Some of the best examples in gamification are in the education, health, and food industries.

+Khan Academy is a non-for profit organization that uses gamified tutorials to encourage on-going learning across 18 subjects. This free web service creates an engaging, unique experience not found anywhere else. Khan Academy launched in 2006, today has over 1.2 million subscribers and has received substantial support from the Bill & Melinda Gates Foundation and Google.

For a couple of years now +Chipotle Mexican Grill has been priding themselves on using local, sustainable farming. They have returned with another viral animation hit "The Scarecrow" in promotion of their mobile app Scarecrow that was released last week.  Where Chipotle succeeds with this mobile app is it's an engaging way to suggest a behaviour change to start choosing sustainable, healthy food options.
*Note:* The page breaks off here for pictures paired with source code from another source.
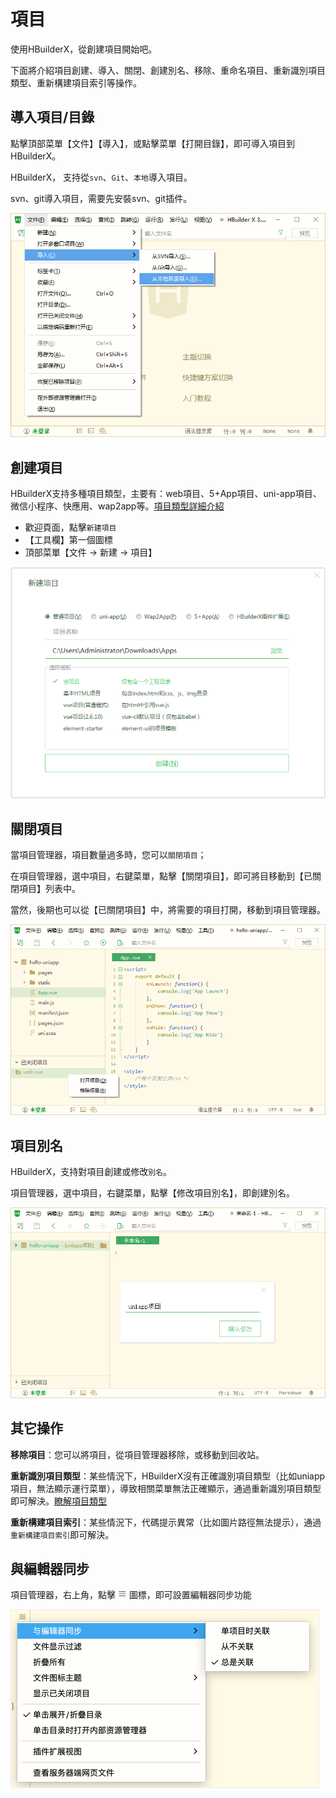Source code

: # 項目

使用HBuilderX，從創建項目開始吧。

下面將介紹項目創建、導入、關閉、創建別名、移除、重命名項目、重新識別項目類型、重新構建項目索引等操作。

## 導入項目/目錄

點擊頂部菜單【文件】【導入】，或點擊菜單【打開目錄】，即可導入項目到HBuilderX。

HBuilderX， 支持從`svn`、`Git`、`本地`導入項目。

svn、git導入項目，需要先安裝svn、git插件。

<img src="/static/snapshots/tutorial/project/project_import.png" style="zoom: 85%;" />

## 創建項目

HBuilderX支持多種項目類型，主要有：web項目、5+App項目、uni-app項目、微信小程序、快應用、wap2app等。[項目類型詳細介紹](/Tutorial/Other/ProjectType)    

- 歡迎頁面，點擊`新建項目`
- 【工具欄】第一個圖標
- 頂部菜單【文件 -> 新建 -> 項目】

<img src="/static/snapshots/tutorial/project/project_new.png" style="zoom: 85%;" />

## 關閉項目

當項目管理器，項目數量過多時，您可以`關閉項目`；

在項目管理器，選中項目，右鍵菜單，點擊【關閉項目】，即可將目移動到【已關閉項目】列表中。

當然，後期也可以從【已關閉項目】中，將需要的項目打開，移動到項目管理器。

<img src="/static/snapshots/tutorial/project/project_close.png" style="zoom: 85%;" />

## 項目別名

HBuilderX，支持對項目創建或修改`別名`。

項目管理器，選中項目，右鍵菜單，點擊【修改項目別名】，即創建別名。

<img src="/static/snapshots/tutorial/project/project_alias.png" style="zoom: 85%;" />

## 其它操作

**移除項目**：您可以將項目，從項目管理器移除，或移動到回收站。

**重新識別項目類型**：某些情況下，HBuilderX沒有正確識別項目類型（比如uniapp項目，無法顯示運行菜單），導致相關菜單無法正確顯示，通過重新識別項目類型即可解決。[瞭解項目類型](/Tutorial/ProjectType)

**重新構建項目索引**：某些情況下，代碼提示異常（比如圖片路徑無法提示），通過`重新構建項目索引`即可解決。

## 與編輯器同步

<p>項目管理器，右上角，點擊 <svg t="1631502274114" class="icon" viewBox="0 0 1024 1024" version="1.1" xmlns="http://www.w3.org/2000/svg" p-id="24803" width="14" height="14"><path d="M873.8304 552.96h-737.28c-22.528 0-40.96-18.432-40.96-40.96s18.432-40.96 40.96-40.96h737.28c22.528 0 40.96 18.432 40.96 40.96s-18.432 40.96-40.96 40.96zM873.8304 307.2h-737.28c-22.528 0-40.96-18.432-40.96-40.96s18.432-40.96 40.96-40.96h737.28c22.528 0 40.96 18.432 40.96 40.96s-18.432 40.96-40.96 40.96zM873.8304 798.72h-737.28c-22.528 0-40.96-18.432-40.96-40.96s18.432-40.96 40.96-40.96h737.28c22.528 0 40.96 18.432 40.96 40.96s-18.432 40.96-40.96 40.96z" p-id="24804" fill="#707070"></path></svg> 圖標</svg>，即可設置編輯器同步功能</p>

<img src="/static/snapshots/tutorial/settings/sync.png" style="zoom: 50%;border: 1px solid #eee;" />
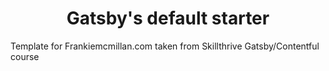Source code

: 
<h1 align="center">
  Gatsby's default starter
</h1>

Template for Frankiemcmillan.com taken from Skillthrive Gatsby/Contentful course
With minimal branding, they are creating a non intrusive experience that drives the story around the behaviour, not the brand.

+Nike's fuelband and Nike+ applications encourage you to exercise through goal setting, challenging friends, achievement milestones, coaching tips, and finding new routes to run. This is a fun, healthy and interactive way to create positive engagement within a community that Nike created on its own.

Possibly the most innovative example of gamification to date is +Lexus Italia's "Trace Your Road"experience. Lexus  has taken gamification to the next level by creating this truly unique experience for 10 of their Facebook fans.

Just because a trending method is available doesn't mean it is the right option for you. If you are looking at gamifying an experience ask a few questions first. Does this create an engaging experience outside of the transaction? What is the added value for our users? Can this help create and sustain our own branded community? Are we creating a unique experience, or are we just following suit?